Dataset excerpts
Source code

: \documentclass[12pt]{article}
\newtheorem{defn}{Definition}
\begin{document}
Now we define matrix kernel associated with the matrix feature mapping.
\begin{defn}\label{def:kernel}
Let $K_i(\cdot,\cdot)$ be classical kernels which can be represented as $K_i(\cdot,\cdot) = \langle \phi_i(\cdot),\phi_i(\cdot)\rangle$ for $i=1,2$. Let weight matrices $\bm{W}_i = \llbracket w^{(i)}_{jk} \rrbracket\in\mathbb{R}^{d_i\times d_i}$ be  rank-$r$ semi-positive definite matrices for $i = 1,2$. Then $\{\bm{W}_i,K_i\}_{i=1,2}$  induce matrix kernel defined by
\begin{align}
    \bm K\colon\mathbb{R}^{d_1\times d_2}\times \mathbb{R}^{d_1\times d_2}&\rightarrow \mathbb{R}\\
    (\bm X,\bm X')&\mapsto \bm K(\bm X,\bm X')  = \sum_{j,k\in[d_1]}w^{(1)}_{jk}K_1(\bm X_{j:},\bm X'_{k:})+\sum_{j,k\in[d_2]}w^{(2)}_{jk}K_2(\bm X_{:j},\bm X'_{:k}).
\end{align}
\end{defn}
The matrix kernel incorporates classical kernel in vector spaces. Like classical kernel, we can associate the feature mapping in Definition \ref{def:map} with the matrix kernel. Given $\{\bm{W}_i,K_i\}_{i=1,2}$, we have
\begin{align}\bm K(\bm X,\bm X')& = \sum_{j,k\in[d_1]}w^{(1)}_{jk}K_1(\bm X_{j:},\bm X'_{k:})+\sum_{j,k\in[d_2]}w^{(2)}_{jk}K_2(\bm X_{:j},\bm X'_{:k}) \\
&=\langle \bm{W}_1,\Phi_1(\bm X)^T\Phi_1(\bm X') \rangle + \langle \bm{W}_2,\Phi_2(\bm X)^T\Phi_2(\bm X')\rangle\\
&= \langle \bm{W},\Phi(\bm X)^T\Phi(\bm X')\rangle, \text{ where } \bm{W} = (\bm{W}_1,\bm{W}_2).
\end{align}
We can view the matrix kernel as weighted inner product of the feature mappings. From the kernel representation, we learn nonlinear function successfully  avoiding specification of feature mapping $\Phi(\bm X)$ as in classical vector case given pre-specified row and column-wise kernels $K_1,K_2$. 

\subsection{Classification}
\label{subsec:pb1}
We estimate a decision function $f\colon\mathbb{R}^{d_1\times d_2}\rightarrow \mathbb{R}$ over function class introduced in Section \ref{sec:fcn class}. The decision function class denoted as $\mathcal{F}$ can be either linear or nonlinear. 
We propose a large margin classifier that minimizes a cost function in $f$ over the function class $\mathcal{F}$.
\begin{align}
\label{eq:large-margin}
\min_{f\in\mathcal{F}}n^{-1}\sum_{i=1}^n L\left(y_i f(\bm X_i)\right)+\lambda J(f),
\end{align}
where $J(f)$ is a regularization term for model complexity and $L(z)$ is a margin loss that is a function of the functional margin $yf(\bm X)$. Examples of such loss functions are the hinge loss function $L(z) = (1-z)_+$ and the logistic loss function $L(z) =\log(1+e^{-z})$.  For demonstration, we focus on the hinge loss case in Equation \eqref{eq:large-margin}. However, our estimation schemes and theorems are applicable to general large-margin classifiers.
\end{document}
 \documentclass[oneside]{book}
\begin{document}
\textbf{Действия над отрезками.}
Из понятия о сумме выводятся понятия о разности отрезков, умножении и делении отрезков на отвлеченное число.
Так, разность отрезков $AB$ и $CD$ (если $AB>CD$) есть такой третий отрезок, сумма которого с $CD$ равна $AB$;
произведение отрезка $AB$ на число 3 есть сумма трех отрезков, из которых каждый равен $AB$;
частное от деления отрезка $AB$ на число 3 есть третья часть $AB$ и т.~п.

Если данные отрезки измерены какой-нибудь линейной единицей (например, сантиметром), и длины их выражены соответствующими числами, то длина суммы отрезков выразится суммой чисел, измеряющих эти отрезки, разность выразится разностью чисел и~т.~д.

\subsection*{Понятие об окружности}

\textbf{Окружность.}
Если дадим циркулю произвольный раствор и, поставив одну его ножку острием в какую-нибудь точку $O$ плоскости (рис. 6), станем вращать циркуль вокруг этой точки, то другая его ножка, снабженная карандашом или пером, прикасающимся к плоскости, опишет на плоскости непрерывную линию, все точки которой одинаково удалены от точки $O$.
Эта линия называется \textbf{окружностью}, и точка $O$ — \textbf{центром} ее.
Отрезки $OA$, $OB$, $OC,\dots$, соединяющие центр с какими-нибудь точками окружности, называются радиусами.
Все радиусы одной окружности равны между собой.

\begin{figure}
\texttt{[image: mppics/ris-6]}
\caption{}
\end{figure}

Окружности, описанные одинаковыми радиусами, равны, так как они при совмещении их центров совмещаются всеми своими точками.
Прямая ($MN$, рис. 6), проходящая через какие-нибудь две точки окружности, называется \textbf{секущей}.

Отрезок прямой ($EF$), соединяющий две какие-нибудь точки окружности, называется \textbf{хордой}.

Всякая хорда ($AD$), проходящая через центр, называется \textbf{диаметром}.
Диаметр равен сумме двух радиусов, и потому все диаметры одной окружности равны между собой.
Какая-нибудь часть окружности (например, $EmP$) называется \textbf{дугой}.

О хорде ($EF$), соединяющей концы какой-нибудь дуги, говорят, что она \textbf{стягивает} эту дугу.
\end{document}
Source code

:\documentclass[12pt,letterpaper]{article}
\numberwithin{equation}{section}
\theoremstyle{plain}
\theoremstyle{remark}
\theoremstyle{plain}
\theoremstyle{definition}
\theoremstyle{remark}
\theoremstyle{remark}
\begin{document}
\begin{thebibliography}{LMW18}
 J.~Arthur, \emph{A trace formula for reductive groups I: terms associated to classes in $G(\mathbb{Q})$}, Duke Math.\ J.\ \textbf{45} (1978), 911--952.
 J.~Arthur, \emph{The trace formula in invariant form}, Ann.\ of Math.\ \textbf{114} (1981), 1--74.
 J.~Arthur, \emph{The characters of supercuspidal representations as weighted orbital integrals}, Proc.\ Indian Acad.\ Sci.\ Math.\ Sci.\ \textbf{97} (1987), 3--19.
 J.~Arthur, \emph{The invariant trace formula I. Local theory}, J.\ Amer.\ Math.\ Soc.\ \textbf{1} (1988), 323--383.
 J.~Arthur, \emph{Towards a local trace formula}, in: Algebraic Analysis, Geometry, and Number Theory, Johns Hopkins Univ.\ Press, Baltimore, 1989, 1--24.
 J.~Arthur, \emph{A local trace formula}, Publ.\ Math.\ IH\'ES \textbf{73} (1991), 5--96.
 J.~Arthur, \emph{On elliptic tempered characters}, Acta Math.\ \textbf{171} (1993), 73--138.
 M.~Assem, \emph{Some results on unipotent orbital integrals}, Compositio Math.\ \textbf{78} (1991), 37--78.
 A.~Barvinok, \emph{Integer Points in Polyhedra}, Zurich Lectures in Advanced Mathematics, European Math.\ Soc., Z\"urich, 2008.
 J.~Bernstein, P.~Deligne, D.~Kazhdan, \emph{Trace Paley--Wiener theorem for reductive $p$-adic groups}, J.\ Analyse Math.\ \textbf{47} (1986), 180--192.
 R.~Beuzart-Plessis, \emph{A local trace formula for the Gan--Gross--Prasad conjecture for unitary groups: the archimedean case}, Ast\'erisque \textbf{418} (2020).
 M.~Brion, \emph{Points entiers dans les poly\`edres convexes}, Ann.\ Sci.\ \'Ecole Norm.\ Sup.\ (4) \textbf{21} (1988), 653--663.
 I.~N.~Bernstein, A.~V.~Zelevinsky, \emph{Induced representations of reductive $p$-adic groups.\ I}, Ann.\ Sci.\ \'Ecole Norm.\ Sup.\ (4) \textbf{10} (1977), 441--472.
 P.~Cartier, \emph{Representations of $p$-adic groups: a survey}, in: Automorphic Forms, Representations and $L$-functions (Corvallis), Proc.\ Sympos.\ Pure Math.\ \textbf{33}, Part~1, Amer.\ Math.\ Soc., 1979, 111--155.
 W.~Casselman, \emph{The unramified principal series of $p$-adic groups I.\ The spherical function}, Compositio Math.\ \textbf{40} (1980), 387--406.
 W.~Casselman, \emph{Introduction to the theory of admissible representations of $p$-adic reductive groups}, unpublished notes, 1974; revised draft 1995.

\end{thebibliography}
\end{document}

Task description: Will you return exactly the lines above from the one with "We propose a" down to the one with "where $J(f)$ is", counting both as part of the range?

Answer space:
We propose a large margin classifier that minimizes a cost function in $f$ over the function class $\mathcal{F}$.
\begin{align}
\label{eq:large-margin}
\min_{f\in\mathcal{F}}n^{-1}\sum_{i=1}^n L\left(y_i f(\bm X_i)\right)+\lambda J(f),
\end{align}
where $J(f)$ is a regularization term for model complexity and $L(z)$ is a margin loss that is a function of the functional margin $yf(\bm X)$. Examples of such loss functions are the hinge loss function $L(z) = (1-z)_+$ and the logistic loss function $L(z) =\log(1+e^{-z})$.  For demonstration, we focus on the hinge loss case in Equation \eqref{eq:large-margin}. However, our estimation schemes and theorems are applicable to general large-margin classifiers.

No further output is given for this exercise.